Nearby in the field, hand pickers in long pants and wide-brimmed hats swung metal rakes low to the ground, pulling up the fresh berries from patches that sprouted about ankle-high. Meanwhile in the neighboring town of Cherryfield, widely considered the wild blueberry capital of the world, other Wyman’s farmers steered tractor-sized mechanical pickers back and forth across the fields, yanking up blueberry shrubs and catapulting the berries onto a conveyor belt that shuttled them into crates.

The wild blueberry industry contributes over $360 million to Maine’s economy each year, according to the Wild Blueberry Commission of Maine. Wyman’s alone, one of the state’s larger operations, employs roughly 300 people year around; employment numbers vary for the other approximately 500 growers.

Unlike the high-bush blueberries found in supermarkets across America, wild (or low-bush) blueberries are not planted; rather they spread on their own through underground roots that farmers carefully manage to encourage their growth.

A resilient plant that can grow everywhere from mountaintops and rocky cliffs to sandier coastline soil, wild blueberries don’t need tilling, and typically don’t require much care at all beyond biennial pruning and swarms of honeybees trucked in to help the plants bear fruit. (Wild blueberries are biennials, meaning the plants produce fruit every other year.) Even during difficult years marked by frost or drought, Tooley said, the plants self-regulate to some extent, with “better pollinator efficacy in fields with more damage.”

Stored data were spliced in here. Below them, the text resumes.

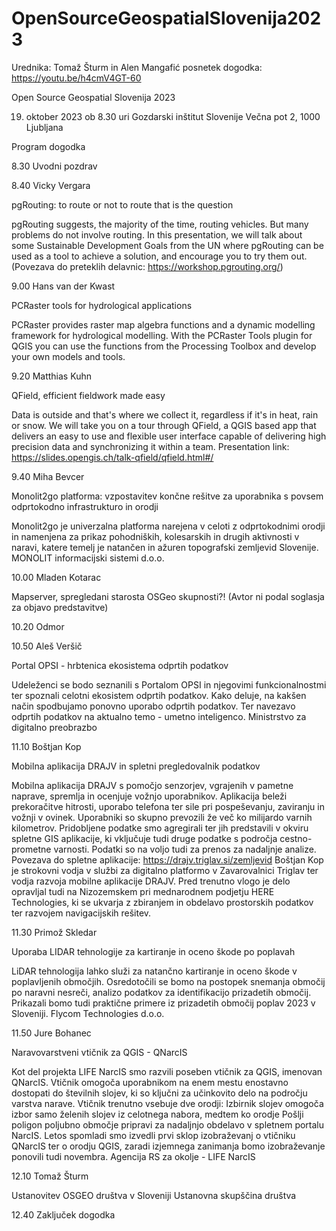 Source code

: # OpenSourceGeospatialSlovenija2023
Urednika: Tomaž Šturm in Alen Mangafić
posnetek dogodka:
https://youtu.be/h4cmV4GT-60

Open Source Geospatial Slovenija 2023

19. oktober 2023 ob 8.30 uri
Gozdarski inštitut Slovenije
Večna pot 2, 1000 Ljubljana

Program dogodka

8.30  Uvodni pozdrav

8.40  Vicky Vergara

pgRouting: to route or not to route that is the question

pgRouting suggests, the majority of the time, routing vehicles. But many problems do not involve routing. In this presentation, we will talk about some Sustainable Development Goals from the UN where pgRouting can be used as a tool to achieve a solution, and encourage you to try them out.
(Povezava do preteklih delavnic: https://workshop.pgrouting.org/)

9.00  Hans van der Kwast

PCRaster tools for hydrological applications

PCRaster provides raster map algebra functions and a dynamic modelling framework for hydrological modelling. With the PCRaster Tools plugin for QGIS you can use the functions from the Processing Toolbox and develop your own models and tools.

9.20  Matthias Kuhn

QField, efficient fieldwork made easy

Data is outside and that's where we collect it, regardless if it's in heat, rain or snow. We will take you on a tour through QField, a QGIS based app that delivers an easy to use and flexible user interface capable of delivering high precision data and synchronizing it within a team.
Presentation link: https://slides.opengis.ch/talk-qfield/qfield.html#/

9.40 Miha Bevcer

Monolit2go platforma: vzpostavitev končne rešitve za uporabnika s povsem odprtokodno infrastrukturo in orodji

Monolit2go je univerzalna platforma narejena v celoti z odprtokodnimi orodji in namenjena za prikaz pohodniških, kolesarskih in drugih aktivnosti v naravi, katere temelj je natančen in ažuren topografski zemljevid Slovenije.
MONOLIT informacijski sistemi d.o.o.


10.00 Mladen Kotarac

Mapserver, spregledani starosta OSGeo skupnosti?!
(Avtor ni podal soglasja za objavo predstavitve)

10.20 Odmor


10.50 Aleš Veršič

Portal OPSI - hrbtenica ekosistema odprtih podatkov

Udeleženci se bodo seznanili s Portalom OPSI in njegovimi funkcionalnostmi ter spoznali celotni ekosistem odprtih podatkov. Kako deluje, na kakšen način spodbujamo ponovno uporabo odprtih podatkov. Ter navezavo odprtih podatkov na aktualno temo - umetno inteligenco.
Ministrstvo za digitalno preobrazbo


11.10 Boštjan Kop

Mobilna aplikacija DRAJV in spletni pregledovalnik podatkov

Mobilna aplikacija DRAJV s pomočjo senzorjev, vgrajenih v pametne naprave, spremlja in ocenjuje vožnjo uporabnikov. Aplikacija beleži prekoračitve hitrosti, uporabo telefona ter sile pri pospeševanju, zaviranju in vožnji v ovinek. Uporabniki so skupno prevozili že več ko milijardo varnih kilometrov. Pridobljene podatke smo agregirali ter jih predstavili v okviru spletne GIS aplikacije, ki vključuje tudi druge podatke s področja cestno-prometne varnosti. Podatki so na voljo tudi za prenos za nadaljnje analize. Povezava do spletne aplikacije: https://drajv.triglav.si/zemljevid
Boštjan Kop je strokovni vodja v službi za digitalno platformo v Zavarovalnici Triglav ter vodja razvoja mobilne aplikacije DRAJV. Pred trenutno vlogo je delo opravljal tudi na Nizozemskem pri mednarodnem podjetju HERE Technologies, ki se ukvarja z zbiranjem in obdelavo prostorskih podatkov ter razvojem navigacijskih rešitev.

11.30 Primož Skledar

Uporaba LIDAR tehnologije za kartiranje in oceno škode po poplavah

LiDAR tehnologija lahko služi za natančno kartiranje in oceno škode v poplavljenih območjih. Osredotočili se bomo na postopek snemanja območij po naravni nesreči, analizo podatkov za identifikacijo prizadetih območij. Prikazali bomo tudi praktične primere iz prizadetih območij poplav 2023 v Sloveniji.
Flycom Technologies d.o.o.


11.50 Jure Bohanec

Naravovarstveni vtičnik za QGIS - QNarcIS

Kot del projekta LIFE NarcIS smo razvili poseben vtičnik za QGIS, imenovan QNarcIS. Vtičnik omogoča uporabnikom na enem mestu enostavno dostopati do številnih slojev, ki so ključni za učinkovito delo na področju varstva narave. Vtičnik trenutno vsebuje dve orodji: Izbirnik slojev omogoča izbor samo želenih slojev iz celotnega nabora, medtem ko orodje Pošlji poligon poljubno območje pripravi za nadaljnjo obdelavo v spletnem portalu NarcIS. Letos spomladi smo izvedli prvi sklop izobraževanj o vtičniku QNarcIS ter o orodju QGIS, zaradi izjemnega zanimanja bomo izobraževanje ponovili tudi novembra.
Agencija RS za okolje - LIFE NarcIS 

12.10 Tomaž Šturm

Ustanovitev OSGEO društva v Sloveniji
Ustanovna skupščina društva

12.40 Zaključek dogodka
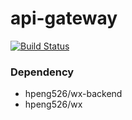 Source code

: api-gateway
====

[![Build Status](https://travis-ci.org/hpeng526/wx-gateway.svg?branch=master)](https://travis-ci.org/hpeng526/wx-gateway)

### Dependency

- hpeng526/wx-backend
- hpeng526/wx


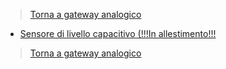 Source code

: >[Torna a gateway analogico](gateway.md)

- [Sensore di livello capacitivo (!!!In allestimento!!!](soilmousture.md)

>[Torna a gateway analogico](gateway.md)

Even so, research indicates that the region’s blueberry barrens, places where the fruit naturally grows, are warming faster than the rest of the state. And as the climate becomes not just hotter, but more unpredictable, growers like Wyman’s are increasingly investing resources into predicting future weather conditions, and tending to plants with ever more attention to ensure the fruit makes it to harvest.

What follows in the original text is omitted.